**REQUIRED WORK:**
For each line below that holds the string "maps", add one to a tally; report that tally alone.

**DATA EXCERPTS:**
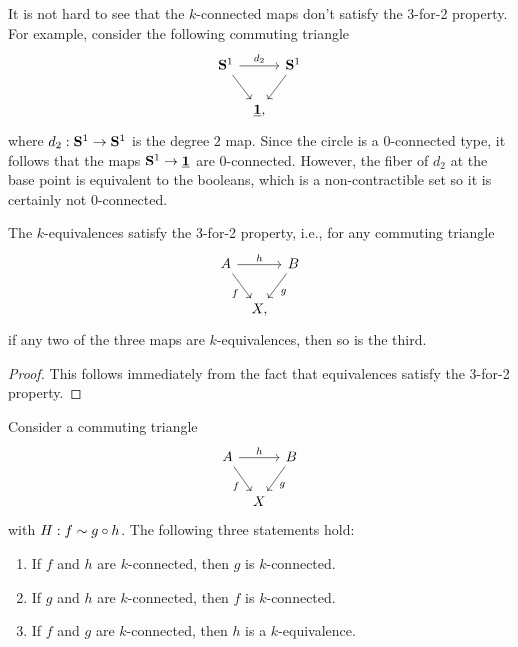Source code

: \begin{rmk}\label{rmk:conn-3-for-2}
  It is not hard to see that the $k$-connected maps don't satisfy the 3-for-2 property. For example, consider the following commuting triangle
  \begin{equation*}
    \begin{tikzcd}[column sep=tiny]
      \sphere{1} \arrow[rr,"d_2"] \arrow[dr] & & \sphere{1} \arrow[dl] \\
      & \unit,
    \end{tikzcd}
  \end{equation*}
  where $d_2:\mathbf{S}^{1}\to\mathbf{S}^{1}$ is the degree $2$ map. Since the circle is a $0$-connected type, it follows that the maps $\mathbf{S}^{1}\to\underline{\mathbf{1}}$ are $0$-connected. However, the fiber of $d_2$ at the base point is equivalent to the booleans, which is a non-contractible set so it is certainly not $0$-connected.
  \end{rmk}

\begin{lem}
  The $k$-equivalences satisfy the 3-for-2 property, i.e., for any commuting triangle
  \begin{equation*}
    \begin{tikzcd}[column sep=tiny]
      A \arrow[rr,"h"] \arrow[dr,swap,"f"] & & B \arrow[dl,"g"] \\
      & X,
    \end{tikzcd}   
  \end{equation*}
  if any two of the three maps are $k$-equivalences, then so is the third.
\end{lem}

\begin{proof}
  This follows immediately from the fact that equivalences satisfy the 3-for-2 property.
\end{proof}

\begin{prp}
  Consider a commuting triangle
  \begin{equation*}
    \begin{tikzcd}[column sep=tiny]
      A \arrow[rr,"h"] \arrow[dr,swap,"f"] & & B \arrow[dl,"g"] \\
      & X
    \end{tikzcd}
  \end{equation*}
  with $H:f\sim g\circ h$. The following three statements hold:
  \begin{enumerate}
  \item If $f$ and $h$ are $k$-connected, then $g$ is $k$-connected.
  \item If $g$ and $h$ are $k$-connected, then $f$ is $k$-connected.
  \item If $f$ and $g$ are $k$-connected, then $h$ is a $k$-equivalence.
  \end{enumerate}
\end{prp}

**EXERCISE RESPONSE:**
3